Pulmonary Complications of Sickle Cell Disease

Does screening for pulmonary hypertension (PH) of sickle cell disease (SCD) alter disease outcomes?

Submitted by (@nhlbiforumadministrator)

Is this idea a Compelling Question (CQ) or Critical Challenge (CC)? : Compelling Question (CQ)

Details on the impact of addressing this CQ or CC :

What is known about this topic:

1) An elevated tricuspid regurgitant jet velocity (TRV) by echocardiography occurs in 1/3 of HbSS adults, 10-25% of HbSC adults and 10-20% of HbSS adolescents.

 

2) An elevated TRV is associated with mortality risk in adults, but not children/adolescents

 

3) Epidemiologically, associations of an elevated TRV with markers of hemolysis and other disease complications (leg ulcers, priapism, proteinuria, etc.) exist.

 

4) Some patients with an elevated TRV have pulmonary hypertension but there is a high false positive rate.

Feasibility and challenges of addressing this CQ or CC :

Areas of controversy:

1) Does screening change outcomes?

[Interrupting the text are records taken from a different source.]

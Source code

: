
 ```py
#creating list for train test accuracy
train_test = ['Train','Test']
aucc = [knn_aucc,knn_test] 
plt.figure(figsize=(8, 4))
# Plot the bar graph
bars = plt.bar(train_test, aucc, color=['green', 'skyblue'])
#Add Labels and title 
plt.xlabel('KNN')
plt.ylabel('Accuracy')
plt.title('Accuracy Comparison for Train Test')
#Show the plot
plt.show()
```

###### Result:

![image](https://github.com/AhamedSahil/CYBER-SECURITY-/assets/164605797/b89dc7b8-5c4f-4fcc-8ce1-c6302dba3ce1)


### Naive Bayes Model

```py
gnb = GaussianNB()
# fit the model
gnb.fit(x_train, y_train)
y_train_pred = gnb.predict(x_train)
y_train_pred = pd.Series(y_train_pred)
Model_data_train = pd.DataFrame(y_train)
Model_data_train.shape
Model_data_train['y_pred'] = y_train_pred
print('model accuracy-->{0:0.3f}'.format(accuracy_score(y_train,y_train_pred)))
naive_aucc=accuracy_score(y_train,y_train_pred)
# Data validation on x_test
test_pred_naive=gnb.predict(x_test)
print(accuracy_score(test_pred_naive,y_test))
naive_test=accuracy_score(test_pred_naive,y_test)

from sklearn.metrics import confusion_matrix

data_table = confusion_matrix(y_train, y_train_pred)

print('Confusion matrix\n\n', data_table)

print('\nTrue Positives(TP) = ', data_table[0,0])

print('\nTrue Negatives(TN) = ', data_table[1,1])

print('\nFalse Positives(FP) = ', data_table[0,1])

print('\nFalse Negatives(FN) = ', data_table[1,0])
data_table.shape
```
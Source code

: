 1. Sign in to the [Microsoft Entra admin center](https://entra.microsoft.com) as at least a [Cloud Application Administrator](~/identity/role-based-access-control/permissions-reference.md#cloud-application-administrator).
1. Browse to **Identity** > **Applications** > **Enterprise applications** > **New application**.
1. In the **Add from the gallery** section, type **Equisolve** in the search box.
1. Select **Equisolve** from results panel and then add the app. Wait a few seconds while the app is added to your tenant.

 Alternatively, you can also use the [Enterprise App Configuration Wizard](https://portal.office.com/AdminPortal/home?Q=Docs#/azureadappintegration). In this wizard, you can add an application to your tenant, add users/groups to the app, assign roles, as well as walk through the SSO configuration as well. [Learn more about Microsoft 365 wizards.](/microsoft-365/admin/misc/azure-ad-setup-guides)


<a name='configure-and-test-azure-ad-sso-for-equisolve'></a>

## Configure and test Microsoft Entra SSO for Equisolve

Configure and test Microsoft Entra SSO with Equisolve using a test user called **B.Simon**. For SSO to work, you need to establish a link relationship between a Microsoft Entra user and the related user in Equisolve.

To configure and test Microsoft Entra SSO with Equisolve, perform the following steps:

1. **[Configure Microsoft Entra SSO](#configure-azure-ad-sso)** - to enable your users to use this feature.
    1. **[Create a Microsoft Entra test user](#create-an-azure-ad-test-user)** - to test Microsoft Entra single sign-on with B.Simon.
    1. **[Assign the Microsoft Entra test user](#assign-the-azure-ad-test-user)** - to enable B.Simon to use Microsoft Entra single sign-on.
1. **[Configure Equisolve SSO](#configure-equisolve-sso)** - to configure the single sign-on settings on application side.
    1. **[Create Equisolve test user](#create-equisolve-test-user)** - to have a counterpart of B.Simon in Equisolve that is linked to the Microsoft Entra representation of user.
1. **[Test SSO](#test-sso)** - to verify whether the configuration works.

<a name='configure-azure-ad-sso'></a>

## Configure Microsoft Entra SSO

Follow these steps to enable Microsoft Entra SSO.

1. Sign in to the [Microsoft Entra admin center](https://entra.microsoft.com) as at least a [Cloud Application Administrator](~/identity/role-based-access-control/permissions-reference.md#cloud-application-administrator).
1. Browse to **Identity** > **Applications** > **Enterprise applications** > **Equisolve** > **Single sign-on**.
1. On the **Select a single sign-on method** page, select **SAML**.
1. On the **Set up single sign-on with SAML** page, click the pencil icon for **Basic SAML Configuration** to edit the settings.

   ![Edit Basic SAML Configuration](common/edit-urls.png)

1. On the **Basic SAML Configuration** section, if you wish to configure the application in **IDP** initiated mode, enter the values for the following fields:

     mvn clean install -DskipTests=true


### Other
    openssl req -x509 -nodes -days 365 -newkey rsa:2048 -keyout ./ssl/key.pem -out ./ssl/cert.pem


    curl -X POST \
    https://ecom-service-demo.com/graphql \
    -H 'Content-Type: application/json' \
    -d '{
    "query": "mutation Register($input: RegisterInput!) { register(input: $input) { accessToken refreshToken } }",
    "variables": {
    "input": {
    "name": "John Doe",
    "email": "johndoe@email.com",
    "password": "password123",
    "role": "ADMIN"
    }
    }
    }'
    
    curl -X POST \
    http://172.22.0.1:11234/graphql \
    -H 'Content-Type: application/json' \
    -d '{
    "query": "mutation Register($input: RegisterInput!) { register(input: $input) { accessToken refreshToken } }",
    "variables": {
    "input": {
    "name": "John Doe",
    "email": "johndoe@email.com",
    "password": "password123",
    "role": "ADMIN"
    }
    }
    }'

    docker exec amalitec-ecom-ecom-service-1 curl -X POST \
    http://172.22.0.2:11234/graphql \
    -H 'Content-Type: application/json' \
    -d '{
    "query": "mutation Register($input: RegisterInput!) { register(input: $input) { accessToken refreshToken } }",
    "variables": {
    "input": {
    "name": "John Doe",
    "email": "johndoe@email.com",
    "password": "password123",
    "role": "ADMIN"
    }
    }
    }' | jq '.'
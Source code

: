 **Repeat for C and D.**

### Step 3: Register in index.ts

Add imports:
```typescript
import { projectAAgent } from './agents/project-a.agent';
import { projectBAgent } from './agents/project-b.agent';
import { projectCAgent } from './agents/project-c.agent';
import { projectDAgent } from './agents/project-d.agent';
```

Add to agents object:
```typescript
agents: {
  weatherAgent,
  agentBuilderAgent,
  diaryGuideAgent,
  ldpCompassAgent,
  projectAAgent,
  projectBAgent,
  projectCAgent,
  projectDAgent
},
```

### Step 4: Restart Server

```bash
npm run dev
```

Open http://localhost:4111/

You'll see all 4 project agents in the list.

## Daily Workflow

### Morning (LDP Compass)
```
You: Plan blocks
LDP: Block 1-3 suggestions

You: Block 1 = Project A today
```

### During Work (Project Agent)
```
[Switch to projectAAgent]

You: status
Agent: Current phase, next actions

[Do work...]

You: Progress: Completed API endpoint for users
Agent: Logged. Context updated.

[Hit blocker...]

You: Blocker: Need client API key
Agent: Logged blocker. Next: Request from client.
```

Currently, there is no established treatment for an elevated TRV. Are there either SCD related therapies (such as hydroxyurea) or treatments for disease associations (such as treatment for proteinuria) that change outcomes?

 

2) Does an elevated TRV predict an increased risk of venous thromboembolic disease, obstructive sleep apnea, asthma or other pulmonary diseases with established treatment?

 

3) What are the implications of an elevated TRV in the pediatric/adolescent population?

 

4) If screening is beneficial, what is the optimal frequency?

 

5) What is the best method of screening and what role does newer technologies such as genomics and proteomics play in identifying a higher risk group for whom screening would be more advantageous?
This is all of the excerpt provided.